Web content extraction library.

trafilatura extracts the main text, comments, and metadata from web pages, stripping boilerplate (navigation, ads, footers) while preserving the article body. It is a faithful Rust port of go-trafilatura.

§Quick start

use trafilatura::{extract, Options};

let html = r#"<html><body>
  <nav>Menu items</nav>
  <article><p>This is the main article content.</p></article>
  <footer>Copyright 2024</footer>
</body></html>"#;

let result = extract(html, &Options::default()).unwrap();
assert!(result.content_text.contains("main article content"));

§Features

  • Content extraction — identifies and extracts the main body text using CSS selector rules, paragraph scoring, and heuristic filters.
  • Comment extraction — separately extracts user comments (optional).
  • Metadata — extracts title, author, date, description, categories, tags, license, and more from meta tags, OpenGraph, and JSON-LD.
  • Fallback strategies — when primary extraction yields too little content, falls back to readability-based or baseline extraction.
  • Language filtering — optionally reject documents that don’t match a target language (detected via whatlang).
  • Deduplication — LRU-based detection of duplicate content across multiple extractions.

§Builder-style options

use trafilatura::{extract, Options, ExtractionFocus};

let html = "<html><body><article><p>Hello world</p></article></body></html>";
let opts = Options::default()
    .with_fallback(true)
    .with_links(true)
    .with_focus(ExtractionFocus::FavorRecall);
let result = extract(html, &opts).unwrap();
assert_eq!(result.content_text, "Hello world");

§Markdown output (requires markdown feature)

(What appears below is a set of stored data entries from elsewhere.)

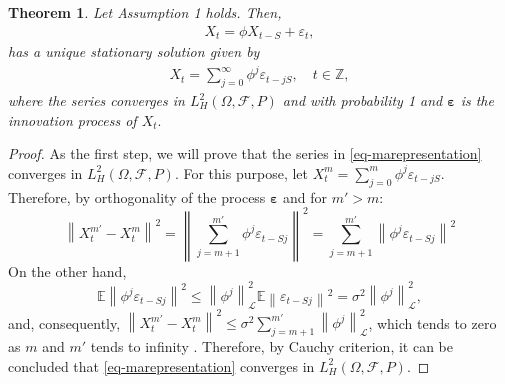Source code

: \documentclass[11pt,a4paper]{article}
\newtheorem{Theorem} {Theorem}[section]
\numberwithin{equation}{section}
\newcommand{\E}{\mathbb{E}}
\begin{document}
\begin{Theorem}\label{thm-moving}
  Let Assumption 1 holds. Then,
  \begin{align}\label{eq-mean zero}
    X_t=\phi X_{t-S}+\varepsilon_t,
  \end{align}
  has a unique stationary solution given by
  \begin{align}\label{eq-marepresentation}
    X_t=\sum_{j=0}^\infty \phi^{j}\varepsilon_{t-jS}, \quad t\in {\mathbb{Z}},
  \end{align}
  where the series converges in $L^2_{H}(\Omega,\mathcal{F},P)$ and with probability 1 and $\bm{\varepsilon}$ is the innovation process of $X_t.$
\end{Theorem}
\begin{proof}
  As the first step, we will prove that the series in \eqref{eq-marepresentation} converges in $L^2_{H}(\Omega,\mathcal{F},P)$. For this purpose, let $X_t^m=\sum_{j=0}^m \phi^j\varepsilon_{t-jS}$. Therefore, by orthogonality of the process $\bm{\varepsilon}$ and for $m'>m:$
  \[
    \left\|X_t^{m'}-X_t^m\right\|^2
      = \left\|\sum_{j=m+1}^{m'}\phi^j\varepsilon_{t-Sj}\right\|^2
      = \sum_{j=m+1}^{m'} \left\|\phi^j\varepsilon_{t-Sj}\right\|^2
  \]
  On the other hand,
  \[
    \E\left\|\phi^j\varepsilon_{t-Sj}\right\|^2
      \leq \left\|\phi^j\right\|^2_\mathcal{L} \E\left\|\varepsilon_{t-Sj}\right\|^2
      = \sigma^2\left\|\phi^j\right\|^2_\mathcal{L},
  \]
  and, consequently, $\left\|X_t^{m'}-X_t^m\right\|^2 \leq \sigma^2\sum_{j=m+1}^{m'}\left\|\phi^j\right\|^2_\mathcal{L}$, which tends to zero as $m$ and $m'$ tends to infinity \citep[See Lemma 3.1][]{Bosq2000}. Therefore, by Cauchy criterion, it can be concluded that \eqref{eq-marepresentation} converges in $L^2_{H}(\Omega,\mathcal{F},P).$


\end{proof}
\end{document}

use trafilatura::{extract, create_markdown_document, Options};

let result = extract(html, &Options::default()).unwrap();

// Just the content as markdown:
let md = result.content_markdown();

// Full document with YAML front matter + content + comments:
let doc = create_markdown_document(&result);
  • libreadability — Mozilla Readability port for extracting a clean article DOM subtree.
  • justext — paragraph-level boilerplate removal using stopword density.
  • html2markdown — converts HTML to Markdown via an intermediate AST.

Re-exports§

pub use error::TrafilaturaError;
pub use options::Config;
pub use options::ExtractionFocus;
pub use options::FallbackCandidates;
pub use options::HtmlDateMode;
pub use options::Options;
pub use result::ExtractResult;
pub use result::Metadata;

Modules§

dom
error
metadata
options
result
utils

Functions§

create_readable_document
Creates a complete, self-contained HTML document from an ExtractResult.
extract
Parse an HTML string and extract its main readable content.
extract_document
Extract readable content from an already-parsed Document.